> _Aim of the task_
Each entry is to be given again word for word; images are dropped.

> _Rendered images with source text_

____________________

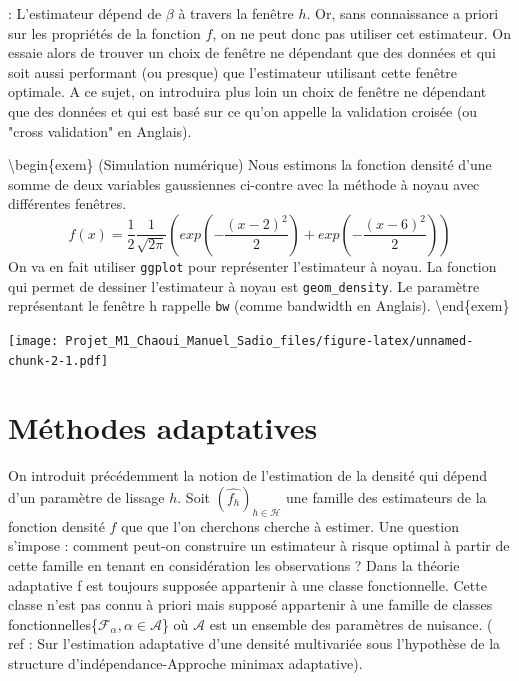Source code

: \documentclass[
]{book}
\begin{document}
\begin{cmtr}: L'estimateur dépend de $\beta$ à travers la fenêtre $h$. Or, sans   connaissance a priori sur les propriétés de la fonction $f$, on ne peut donc pas utiliser cet estimateur. On essaie alors de trouver un choix de fenêtre ne dépendant que des données et qui soit aussi performant (ou presque) que l'estimateur utilisant cette fenêtre optimale. A ce sujet, on introduira plus loin un choix de fenêtre ne dépendant que des données et qui est basé sur ce qu'on appelle la validation croisée (ou "cross validation" en Anglais).  \newline
\end{cmtr}

\textbackslash begin\{exem\} (Simulation numérique)
Nous estimons la fonction densité d'une somme de deux variables gaussiennes ci-contre avec la méthode à noyau avec différentes fenêtres.
\[
f(x)=\frac{1}{2}\frac{1}{\sqrt{2\pi}}(exp(-\frac{(x-2)^2}{2})+exp(-\frac{(x-6)^2}{2}))
\]
On va en fait utiliser \texttt{ggplot} pour représenter l'estimateur à noyau. La fonction qui permet de dessiner l'estimateur à noyau est \texttt{geom\_density}. Le paramètre représentant le fenêtre h rappelle \texttt{bw} (comme bandwidth en Anglais).
\textbackslash end\{exem\}

\texttt{[image: Projet\_M1\_Chaoui\_Manuel\_Sadio\_files/figure-latex/unnamed-chunk-2-1.pdf]}

\hypertarget{muxe9thodes-adaptatives}{%
\section{Méthodes adaptatives}\label{muxe9thodes-adaptatives}}

\hspace*{0.5cm} On introduit précédemment la notion de l'estimation de la densité qui dépend d'un paramètre de lissage \(h\). Soit \((\hat{f_h})_{h\in \mathcal H}\) une famille des estimateurs de la fonction densité \(f\) que que l'on cherchons cherche à estimer.\newline
Une question s'impose : comment peut-on construire un estimateur à risque optimal à partir de cette famille en tenant en considération les observations ? \newline
Dans la théorie adaptative f est toujours supposée appartenir à une classe fonctionnelle. Cette classe n'est pas connu à priori mais supposé appartenir à une famille de classes fonctionnelles\{\(\mathcal{F_{\alpha}},\alpha \in\mathcal{A}\)\} où \(\mathcal{A}\) est un ensemble des paramètres de nuisance. ( ref : Sur l'estimation adaptative d'une densité multivariée sous l'hypothèse de la structure d'indépendance-Approche minimax adaptative).\newline
\end{document}
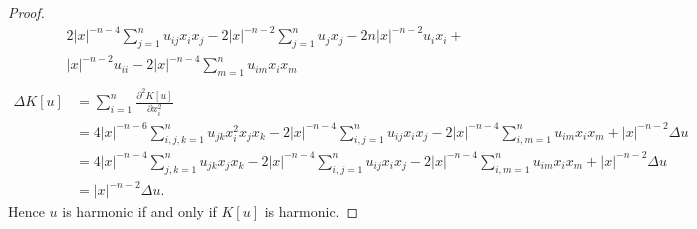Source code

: \documentclass[a4paper]{ctexart}
\begin{document}
\begin{proof}
\begin{align*}
&2|x|^{-n-4}\sum_{j=1}^{n}u_{ij}x_ix_j-2|x|^{-n-2}\sum_{j=1}^{n}u_jx_j-2n|x|^{-n-2}u_ix_i+\\
&|x|^{-n-2}u_{ii}-2|x|^{-n-4}\sum_{m=1}^{n}u_{im}x_ix_m\\
\end{align*}
\begin{align*}
\Delta K[u]
&=\sum_{i=1}^{n}\frac{\partial^2 K[u]}{\partial x_i^2}\\
&=4|x|^{-n-6}\sum_{i,j,k=1}^{n}u_{jk}x_i^2x_jx_k-2|x|^{-n-4}\sum_{i,j=1}^{n}u_{ij}x_ix_j-
2|x|^{-n-4}\sum_{i,m=1}^{n}u_{im}x_ix_m+|x|^{-n-2}\Delta u\\
&=4|x|^{-n-4}\sum_{j,k=1}^{n}u_{jk}x_jx_k-2|x|^{-n-4}\sum_{i,j=1}^{n}u_{ij}x_ix_j-
2|x|^{-n-4}\sum_{i,m=1}^{n}u_{im}x_ix_m+|x|^{-n-2}\Delta u\\
&=|x|^{-n-2}\Delta u.
\end{align*}
Hence $u$ is harmonic if and only if $K[u]$ is harmonic.
\end{proof}
\end{document}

____________________

> _Solution for this problem_
Source code

: \documentclass[
]{book}
\begin{document}
\begin{cmtr}: L'estimateur dépend de $\beta$ à travers la fenêtre $h$. Or, sans   connaissance a priori sur les propriétés de la fonction $f$, on ne peut donc pas utiliser cet estimateur. On essaie alors de trouver un choix de fenêtre ne dépendant que des données et qui soit aussi performant (ou presque) que l'estimateur utilisant cette fenêtre optimale. A ce sujet, on introduira plus loin un choix de fenêtre ne dépendant que des données et qui est basé sur ce qu'on appelle la validation croisée (ou "cross validation" en Anglais).  \newline
\end{cmtr}

\textbackslash begin\{exem\} (Simulation numérique)
Nous estimons la fonction densité d'une somme de deux variables gaussiennes ci-contre avec la méthode à noyau avec différentes fenêtres.
\[
f(x)=\frac{1}{2}\frac{1}{\sqrt{2\pi}}(exp(-\frac{(x-2)^2}{2})+exp(-\frac{(x-6)^2}{2}))
\]
On va en fait utiliser \texttt{ggplot} pour représenter l'estimateur à noyau. La fonction qui permet de dessiner l'estimateur à noyau est \texttt{geom\_density}. Le paramètre représentant le fenêtre h rappelle \texttt{bw} (comme bandwidth en Anglais).
\textbackslash end\{exem\}

\texttt{[image: Projet\_M1\_Chaoui\_Manuel\_Sadio\_files/figure-latex/unnamed-chunk-2-1.pdf]}

\hypertarget{muxe9thodes-adaptatives}{%
\section{Méthodes adaptatives}\label{muxe9thodes-adaptatives}}

\hspace*{0.5cm} On introduit précédemment la notion de l'estimation de la densité qui dépend d'un paramètre de lissage \(h\). Soit \((\hat{f_h})_{h\in \mathcal H}\) une famille des estimateurs de la fonction densité \(f\) que que l'on cherchons cherche à estimer.\newline
Une question s'impose : comment peut-on construire un estimateur à risque optimal à partir de cette famille en tenant en considération les observations ? \newline
Dans la théorie adaptative f est toujours supposée appartenir à une classe fonctionnelle. Cette classe n'est pas connu à priori mais supposé appartenir à une famille de classes fonctionnelles\{\(\mathcal{F_{\alpha}},\alpha \in\mathcal{A}\)\} où \(\mathcal{A}\) est un ensemble des paramètres de nuisance. ( ref : Sur l'estimation adaptative d'une densité multivariée sous l'hypothèse de la structure d'indépendance-Approche minimax adaptative).\newline
\end{document}
Source code

: \documentclass[a4paper]{ctexart}
\begin{document}
\begin{proof}
\begin{align*}
&2|x|^{-n-4}\sum_{j=1}^{n}u_{ij}x_ix_j-2|x|^{-n-2}\sum_{j=1}^{n}u_jx_j-2n|x|^{-n-2}u_ix_i+\\
&|x|^{-n-2}u_{ii}-2|x|^{-n-4}\sum_{m=1}^{n}u_{im}x_ix_m\\
\end{align*}
\begin{align*}
\Delta K[u]
&=\sum_{i=1}^{n}\frac{\partial^2 K[u]}{\partial x_i^2}\\
&=4|x|^{-n-6}\sum_{i,j,k=1}^{n}u_{jk}x_i^2x_jx_k-2|x|^{-n-4}\sum_{i,j=1}^{n}u_{ij}x_ix_j-
2|x|^{-n-4}\sum_{i,m=1}^{n}u_{im}x_ix_m+|x|^{-n-2}\Delta u\\
&=4|x|^{-n-4}\sum_{j,k=1}^{n}u_{jk}x_jx_k-2|x|^{-n-4}\sum_{i,j=1}^{n}u_{ij}x_ix_j-
2|x|^{-n-4}\sum_{i,m=1}^{n}u_{im}x_ix_m+|x|^{-n-2}\Delta u\\
&=|x|^{-n-2}\Delta u.
\end{align*}
Hence $u$ is harmonic if and only if $K[u]$ is harmonic.
\end{proof}
\end{document}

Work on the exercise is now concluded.